> TASK ITEM
When you repeat the entries below, please keep them exact and leave out the pictures.

*** Opening DATA PROVIDED ***

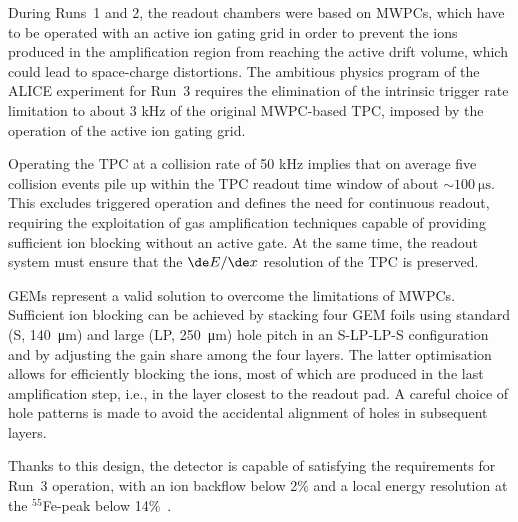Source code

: During Runs~1 and 2, the readout chambers were based on MWPCs, which have to be operated with an active ion gating grid in order to prevent the ions produced in the amplification region from reaching the active drift volume, which could lead to space-charge distortions. The ambitious physics program of the ALICE experiment for Run~3 requires the elimination of the intrinsic trigger rate limitation to about 3 kHz of the original MWPC-based TPC, imposed by the operation of the active ion gating grid.

Operating the TPC at a collision rate of 50 kHz implies that on average five collision events pile up within the TPC readout time window of about $\sim\SI{100}{\micro\second}$. This excludes triggered operation and defines the need for continuous readout, requiring the exploitation of gas amplification techniques capable of providing sufficient ion blocking without an active gate. At the same time, the readout system must ensure that the $\de E/\de x$ resolution of the TPC is preserved.

GEMs represent a valid solution to overcome the limitations of MWPCs. Sufficient ion blocking can be achieved by stacking four GEM foils using standard (S, \SI{140}{\micro\meter}) and large (LP, \SI{250}{\micro\meter}) hole pitch in an S-LP-LP-S configuration and by adjusting the gain share among the four layers. The latter optimisation allows for efficiently blocking the ions, most of which are produced in the last amplification step, i.e., in the layer closest to the readout pad. A careful choice of hole patterns is made to avoid the accidental alignment of holes in subsequent layers. 

Thanks to this design, the detector is capable of satisfying the requirements for Run~3 operation, with an ion backflow below 2\% and a local energy resolution at the $^{55}$Fe-peak below 14\%~\cite{ALICETPC:2020ann}.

*** Closing DATA PROVIDED ***

> RESULT OF THE TASK
Source code

: During Runs~1 and 2, the readout chambers were based on MWPCs, which have to be operated with an active ion gating grid in order to prevent the ions produced in the amplification region from reaching the active drift volume, which could lead to space-charge distortions. The ambitious physics program of the ALICE experiment for Run~3 requires the elimination of the intrinsic trigger rate limitation to about 3 kHz of the original MWPC-based TPC, imposed by the operation of the active ion gating grid.

Operating the TPC at a collision rate of 50 kHz implies that on average five collision events pile up within the TPC readout time window of about $\sim\SI{100}{\micro\second}$. This excludes triggered operation and defines the need for continuous readout, requiring the exploitation of gas amplification techniques capable of providing sufficient ion blocking without an active gate. At the same time, the readout system must ensure that the $\de E/\de x$ resolution of the TPC is preserved.

GEMs represent a valid solution to overcome the limitations of MWPCs. Sufficient ion blocking can be achieved by stacking four GEM foils using standard (S, \SI{140}{\micro\meter}) and large (LP, \SI{250}{\micro\meter}) hole pitch in an S-LP-LP-S configuration and by adjusting the gain share among the four layers. The latter optimisation allows for efficiently blocking the ions, most of which are produced in the last amplification step, i.e., in the layer closest to the readout pad. A careful choice of hole patterns is made to avoid the accidental alignment of holes in subsequent layers. 

Thanks to this design, the detector is capable of satisfying the requirements for Run~3 operation, with an ion backflow below 2\% and a local energy resolution at the $^{55}$Fe-peak below 14\%~\cite{ALICETPC:2020ann}.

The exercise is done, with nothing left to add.